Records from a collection
--*--
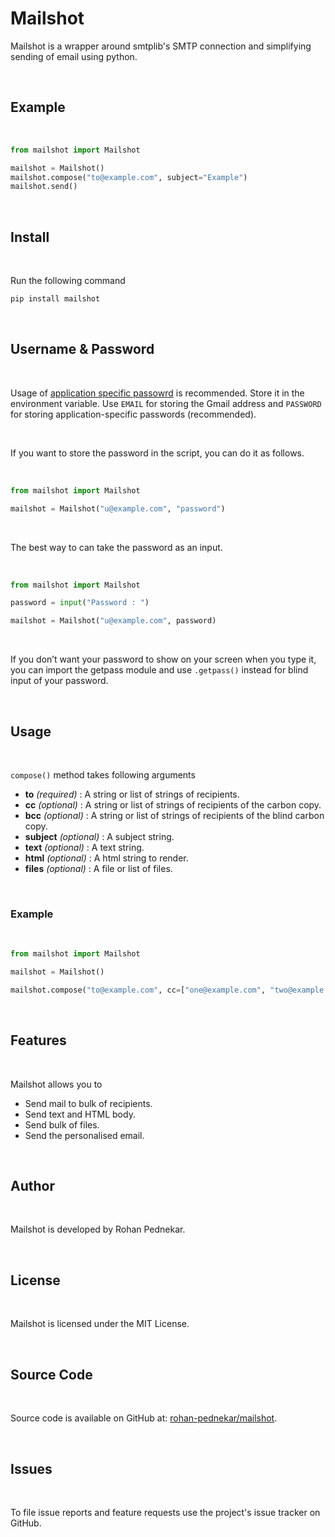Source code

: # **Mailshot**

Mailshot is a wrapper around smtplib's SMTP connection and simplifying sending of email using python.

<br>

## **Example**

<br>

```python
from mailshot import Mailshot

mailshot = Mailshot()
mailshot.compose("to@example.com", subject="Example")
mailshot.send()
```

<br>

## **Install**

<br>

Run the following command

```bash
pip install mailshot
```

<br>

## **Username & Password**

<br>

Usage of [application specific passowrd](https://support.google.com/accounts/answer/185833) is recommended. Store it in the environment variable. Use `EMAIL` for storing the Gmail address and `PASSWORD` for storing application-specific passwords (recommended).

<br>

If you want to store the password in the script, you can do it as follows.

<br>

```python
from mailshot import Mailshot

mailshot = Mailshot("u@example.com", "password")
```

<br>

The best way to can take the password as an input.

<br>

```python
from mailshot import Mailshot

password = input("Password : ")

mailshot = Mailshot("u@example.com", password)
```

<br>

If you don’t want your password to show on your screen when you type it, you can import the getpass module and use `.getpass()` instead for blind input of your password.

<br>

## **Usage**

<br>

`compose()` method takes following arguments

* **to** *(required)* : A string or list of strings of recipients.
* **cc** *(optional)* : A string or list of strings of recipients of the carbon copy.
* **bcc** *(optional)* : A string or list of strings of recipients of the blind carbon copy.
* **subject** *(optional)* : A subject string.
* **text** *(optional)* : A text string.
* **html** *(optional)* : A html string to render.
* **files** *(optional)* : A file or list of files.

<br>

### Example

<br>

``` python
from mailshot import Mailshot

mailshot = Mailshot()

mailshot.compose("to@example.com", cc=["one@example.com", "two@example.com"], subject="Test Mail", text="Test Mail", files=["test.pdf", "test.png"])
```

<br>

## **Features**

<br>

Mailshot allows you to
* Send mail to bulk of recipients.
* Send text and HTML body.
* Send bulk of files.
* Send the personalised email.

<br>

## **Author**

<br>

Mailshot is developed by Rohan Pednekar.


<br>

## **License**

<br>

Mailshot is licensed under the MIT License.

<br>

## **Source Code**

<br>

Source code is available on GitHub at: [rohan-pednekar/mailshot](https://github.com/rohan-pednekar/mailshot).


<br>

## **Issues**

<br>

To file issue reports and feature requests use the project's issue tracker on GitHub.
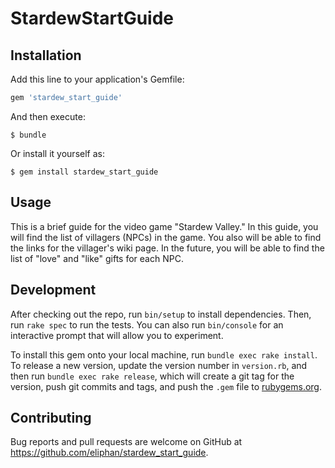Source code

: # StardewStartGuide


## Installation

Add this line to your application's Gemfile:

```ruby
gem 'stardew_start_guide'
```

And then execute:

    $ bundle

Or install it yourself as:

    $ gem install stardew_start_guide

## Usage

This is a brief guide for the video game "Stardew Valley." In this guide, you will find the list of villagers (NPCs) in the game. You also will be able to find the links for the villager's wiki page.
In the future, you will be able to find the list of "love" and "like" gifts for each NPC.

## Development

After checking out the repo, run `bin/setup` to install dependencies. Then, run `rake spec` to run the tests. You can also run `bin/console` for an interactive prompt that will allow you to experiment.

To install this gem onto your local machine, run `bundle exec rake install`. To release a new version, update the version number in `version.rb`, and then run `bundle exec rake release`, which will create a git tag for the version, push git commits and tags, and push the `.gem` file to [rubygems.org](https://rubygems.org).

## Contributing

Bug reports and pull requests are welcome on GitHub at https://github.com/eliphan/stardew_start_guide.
--*--
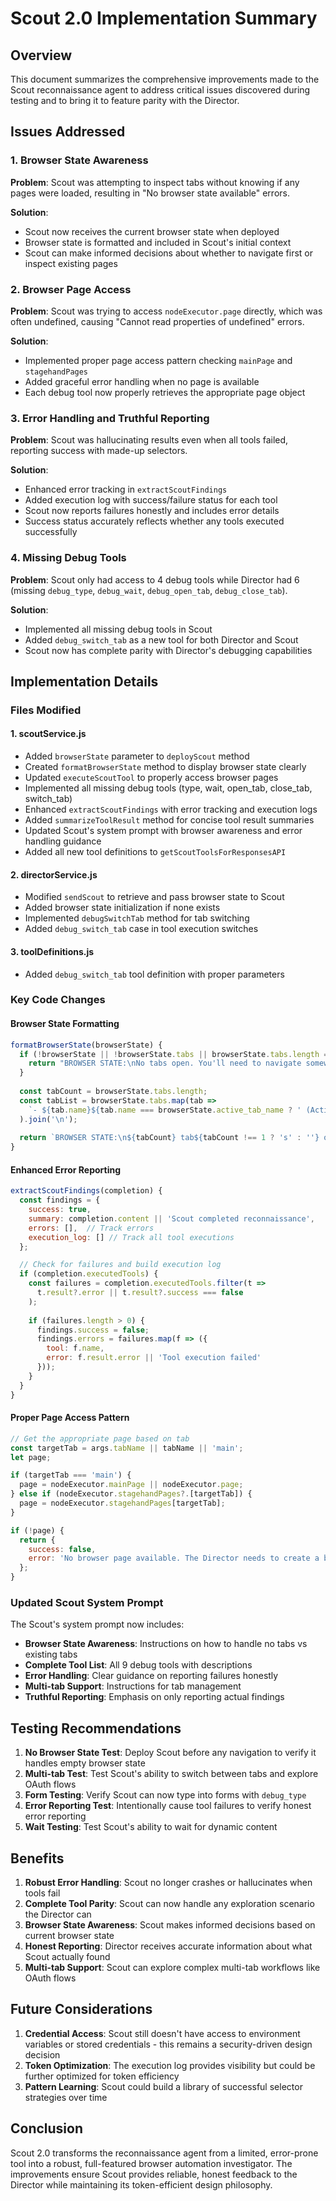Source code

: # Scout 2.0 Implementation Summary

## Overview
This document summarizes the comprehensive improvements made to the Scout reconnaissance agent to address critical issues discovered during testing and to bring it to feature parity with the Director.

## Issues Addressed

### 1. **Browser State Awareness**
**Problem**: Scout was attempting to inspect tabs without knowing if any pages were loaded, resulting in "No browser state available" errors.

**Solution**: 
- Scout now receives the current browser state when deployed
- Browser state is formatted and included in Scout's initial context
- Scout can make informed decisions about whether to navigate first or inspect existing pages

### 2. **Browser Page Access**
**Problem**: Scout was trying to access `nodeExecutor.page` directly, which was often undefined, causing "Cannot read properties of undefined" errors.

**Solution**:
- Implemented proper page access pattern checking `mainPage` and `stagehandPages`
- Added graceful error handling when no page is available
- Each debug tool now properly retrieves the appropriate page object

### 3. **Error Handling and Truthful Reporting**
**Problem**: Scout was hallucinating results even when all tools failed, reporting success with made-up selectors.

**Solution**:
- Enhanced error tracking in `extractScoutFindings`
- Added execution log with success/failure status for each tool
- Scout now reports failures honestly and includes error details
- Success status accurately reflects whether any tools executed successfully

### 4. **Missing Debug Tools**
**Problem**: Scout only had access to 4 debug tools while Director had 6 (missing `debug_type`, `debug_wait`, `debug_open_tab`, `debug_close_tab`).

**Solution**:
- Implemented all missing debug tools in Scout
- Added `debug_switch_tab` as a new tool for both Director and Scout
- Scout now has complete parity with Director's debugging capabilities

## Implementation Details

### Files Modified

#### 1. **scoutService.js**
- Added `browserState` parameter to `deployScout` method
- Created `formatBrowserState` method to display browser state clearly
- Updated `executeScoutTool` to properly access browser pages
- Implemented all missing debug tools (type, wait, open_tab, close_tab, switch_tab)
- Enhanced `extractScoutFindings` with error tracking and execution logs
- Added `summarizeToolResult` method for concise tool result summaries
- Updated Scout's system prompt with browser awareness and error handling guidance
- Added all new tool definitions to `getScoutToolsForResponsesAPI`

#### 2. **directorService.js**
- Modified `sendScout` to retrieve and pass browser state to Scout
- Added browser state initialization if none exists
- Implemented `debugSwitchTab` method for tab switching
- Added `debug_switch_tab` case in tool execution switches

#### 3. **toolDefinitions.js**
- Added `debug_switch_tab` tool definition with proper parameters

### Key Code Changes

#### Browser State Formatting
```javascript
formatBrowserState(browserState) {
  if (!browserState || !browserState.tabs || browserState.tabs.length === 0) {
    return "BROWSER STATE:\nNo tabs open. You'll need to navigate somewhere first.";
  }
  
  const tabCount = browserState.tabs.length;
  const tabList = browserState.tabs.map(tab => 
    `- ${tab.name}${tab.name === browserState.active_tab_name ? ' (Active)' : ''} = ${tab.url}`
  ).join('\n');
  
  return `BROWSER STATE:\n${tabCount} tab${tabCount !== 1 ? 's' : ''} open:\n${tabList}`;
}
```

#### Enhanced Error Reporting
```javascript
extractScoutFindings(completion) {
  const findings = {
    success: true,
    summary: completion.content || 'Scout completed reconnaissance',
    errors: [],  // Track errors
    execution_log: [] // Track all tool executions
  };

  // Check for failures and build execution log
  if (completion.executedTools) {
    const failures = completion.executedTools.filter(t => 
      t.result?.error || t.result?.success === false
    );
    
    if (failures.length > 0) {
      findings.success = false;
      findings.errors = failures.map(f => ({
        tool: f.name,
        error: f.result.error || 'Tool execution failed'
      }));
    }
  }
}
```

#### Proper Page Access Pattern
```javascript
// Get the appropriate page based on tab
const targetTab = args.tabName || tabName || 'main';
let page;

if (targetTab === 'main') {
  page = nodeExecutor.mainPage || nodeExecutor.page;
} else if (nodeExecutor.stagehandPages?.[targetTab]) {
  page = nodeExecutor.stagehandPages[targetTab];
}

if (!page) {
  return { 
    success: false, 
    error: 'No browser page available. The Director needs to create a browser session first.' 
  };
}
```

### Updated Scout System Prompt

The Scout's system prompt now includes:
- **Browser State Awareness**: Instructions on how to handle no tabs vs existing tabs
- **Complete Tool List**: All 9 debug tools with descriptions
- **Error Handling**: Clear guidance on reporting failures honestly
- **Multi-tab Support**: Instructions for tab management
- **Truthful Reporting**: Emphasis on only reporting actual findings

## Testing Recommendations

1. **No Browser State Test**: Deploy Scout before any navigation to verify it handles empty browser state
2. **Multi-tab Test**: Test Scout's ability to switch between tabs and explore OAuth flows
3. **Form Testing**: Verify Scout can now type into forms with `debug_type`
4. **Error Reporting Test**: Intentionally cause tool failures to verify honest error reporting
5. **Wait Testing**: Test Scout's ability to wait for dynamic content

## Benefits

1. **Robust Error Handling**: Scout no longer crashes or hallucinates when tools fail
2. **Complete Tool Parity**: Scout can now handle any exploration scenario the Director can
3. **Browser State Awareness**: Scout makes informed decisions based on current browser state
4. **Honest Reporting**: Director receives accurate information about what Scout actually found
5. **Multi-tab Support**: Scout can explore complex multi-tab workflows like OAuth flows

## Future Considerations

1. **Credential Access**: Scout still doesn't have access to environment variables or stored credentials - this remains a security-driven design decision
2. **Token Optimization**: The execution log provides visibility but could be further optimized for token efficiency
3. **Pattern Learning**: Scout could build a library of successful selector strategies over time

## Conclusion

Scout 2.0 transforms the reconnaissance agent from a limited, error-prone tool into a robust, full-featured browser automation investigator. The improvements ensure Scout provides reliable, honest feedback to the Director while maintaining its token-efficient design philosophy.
--*--
> Brief:
Collect each line above holding the string "navigate".

> Response area:
- Scout can make informed decisions about whether to navigate first or inspect existing pages
    return "BROWSER STATE:\nNo tabs open. You'll need to navigate somewhere first.";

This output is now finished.